Rodrigo critica ainda a situação dos câmpus da Unifesp abertos por meio do plano de expansão da universidade, iniciado em 2005. Dos seis novos, só três tiveram os prédios definitivos entregues. Os outros funcionam em condições precárias. “Em Diadema, por exemplo, há edifícios com goteiras, vidros quebrados. É uma situação de completa improvisação”, comentou o presidente da Adunifesp.

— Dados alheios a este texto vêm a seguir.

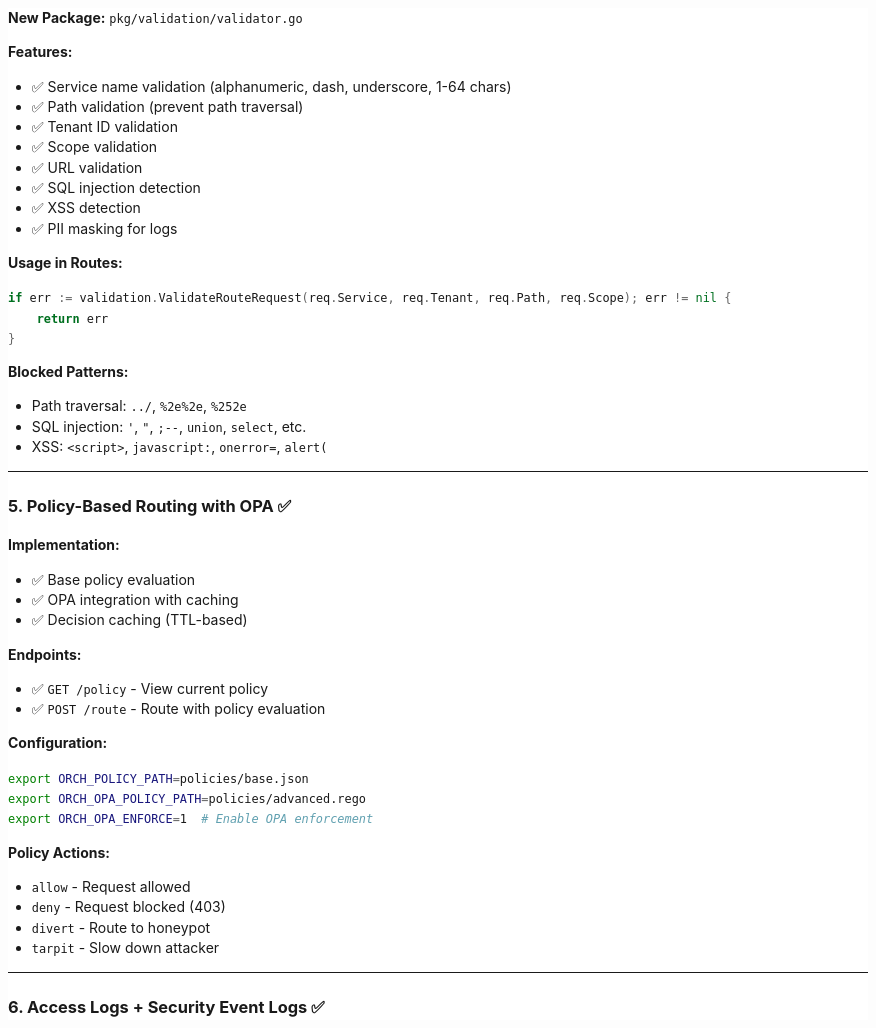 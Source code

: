 **New Package:** `pkg/validation/validator.go`

**Features:**
- ✅ Service name validation (alphanumeric, dash, underscore, 1-64 chars)
- ✅ Path validation (prevent path traversal)
- ✅ Tenant ID validation
- ✅ Scope validation
- ✅ URL validation
- ✅ SQL injection detection
- ✅ XSS detection
- ✅ PII masking for logs

**Usage in Routes:**
```go
if err := validation.ValidateRouteRequest(req.Service, req.Tenant, req.Path, req.Scope); err != nil {
    return err
}
```

**Blocked Patterns:**
- Path traversal: `../`, `%2e%2e`, `%252e`
- SQL injection: `'`, `"`, `;--`, `union`, `select`, etc.
- XSS: `<script>`, `javascript:`, `onerror=`, `alert(`

---

### 5. Policy-Based Routing with OPA ✅

**Implementation:**
- ✅ Base policy evaluation
- ✅ OPA integration with caching
- ✅ Decision caching (TTL-based)

**Endpoints:**
- ✅ `GET /policy` - View current policy
- ✅ `POST /route` - Route with policy evaluation

**Configuration:**
```bash
export ORCH_POLICY_PATH=policies/base.json
export ORCH_OPA_POLICY_PATH=policies/advanced.rego
export ORCH_OPA_ENFORCE=1  # Enable OPA enforcement
```

**Policy Actions:**
- `allow` - Request allowed
- `deny` - Request blocked (403)
- `divert` - Route to honeypot
- `tarpit` - Slow down attacker

---

### 6. Access Logs + Security Event Logs ✅
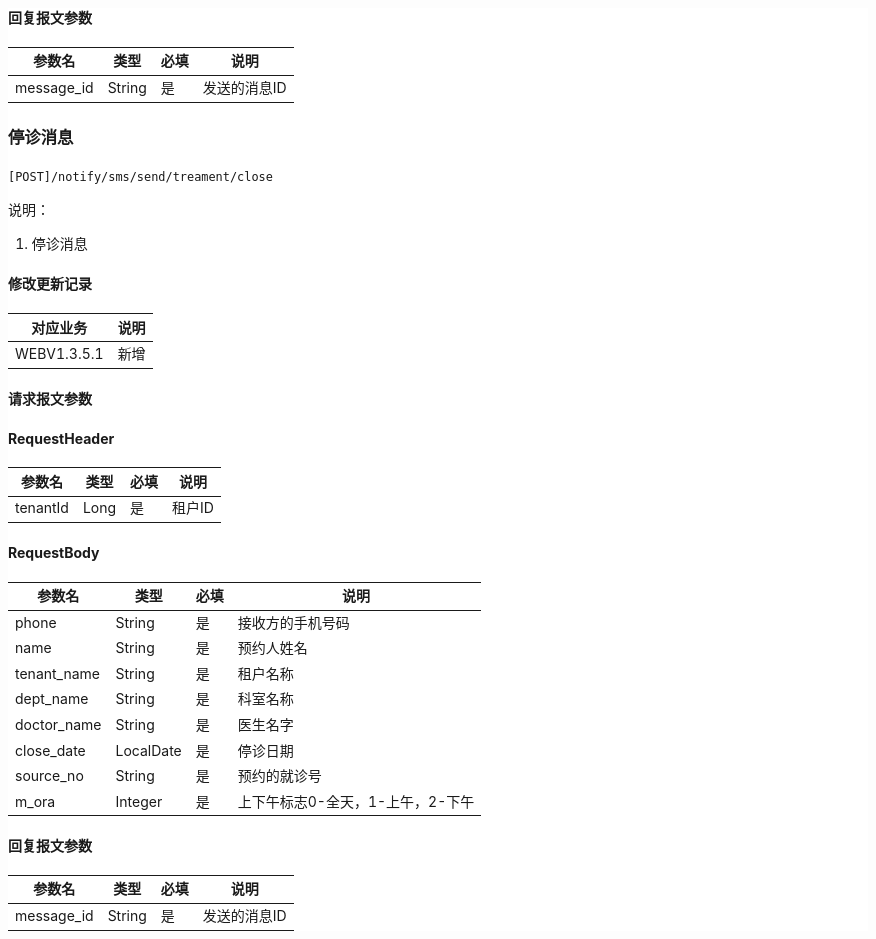 #### 回复报文参数

| 参数名        | 类型     | 必填   | 说明      |
| ---------- | ------ | ---- | ------- |
| message_id | String | 是    | 发送的消息ID |

### 停诊消息

```url
[POST]/notify/sms/send/treament/close
```

说明：
1. 停诊消息

#### 修改更新记录

| 对应业务        | 说明   |
| ----------- | ---- |
| WEBV1.3.5.1 | 新增   |

#### 请求报文参数

#### RequestHeader

| 参数名      | 类型   | 必填   | 说明   |
| -------- | ---- | ---- | ---- |
| tenantId | Long | 是    | 租户ID |

#### RequestBody
| 参数名         | 类型        | 必填   | 说明                  |
| ----------- | --------- | ---- | ------------------- |
| phone       | String    | 是    | 接收方的手机号码            |
| name        | String    | 是    | 预约人姓名               |
| tenant_name | String    | 是    | 租户名称                |
| dept_name   | String    | 是    | 科室名称                |
| doctor_name | String    | 是    | 医生名字                |
| close_date  | LocalDate | 是    | 停诊日期                |
| source_no   | String    | 是    | 预约的就诊号              |
| m_ora       | Integer   | 是    | 上下午标志0-全天，1-上午，2-下午 |

#### 回复报文参数

| 参数名        | 类型     | 必填   | 说明      |
| ---------- | ------ | ---- | ------- |
| message_id | String | 是    | 发送的消息ID |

A universidade informou que foi uma das instituições federais que mais cresceram com o programa de expansão, mas ressaltou que o avanço não foi acompanhado de recursos e planejamento necessários. Segundo a reitoria, foi planejado nos últimos anos um setor de infraestrutura e de planejamento responsável pela elaboração de planos diretores e projetos executivos dos novos câmpus.

“Desde 2015 vivemos fortes restrições orçamentárias e uma indicação de orçamento muito abaixo do necessário para 2017, o que está resultando na reprogramação das obras e licitações. Contudo, a Unifesp não tem nenhuma obra parada e no ano passado ficou em primeiro lugar na classificação do MEC na eficiência de uso de recursos”, diz a instituição, em nota.

Posicionamento da pasta

Questionado pelo jornal O Estado de S. Paulo, o MEC informou que o orçamento previsto para o custeio da Unifesp neste ano é de 77 milhões reais, além de 42 milhões reais para investimentos. A pasta federal informou que já repassou 82 milhões reais desses dois montantes, mas não detalhou quanto desse valor foi para o custeio. O ministério ainda disse que está prevista para este ano uma suplementação orçamentária no valor de 868 000 reais, sem informar a data do repasse.

Em nota enviada ao site de VEJA, a pasta ainda afirmou que ‘o orçamento de 2017, em relação ao limite de empenho de 2016, aumentará em 7,4% para as universidades federais’.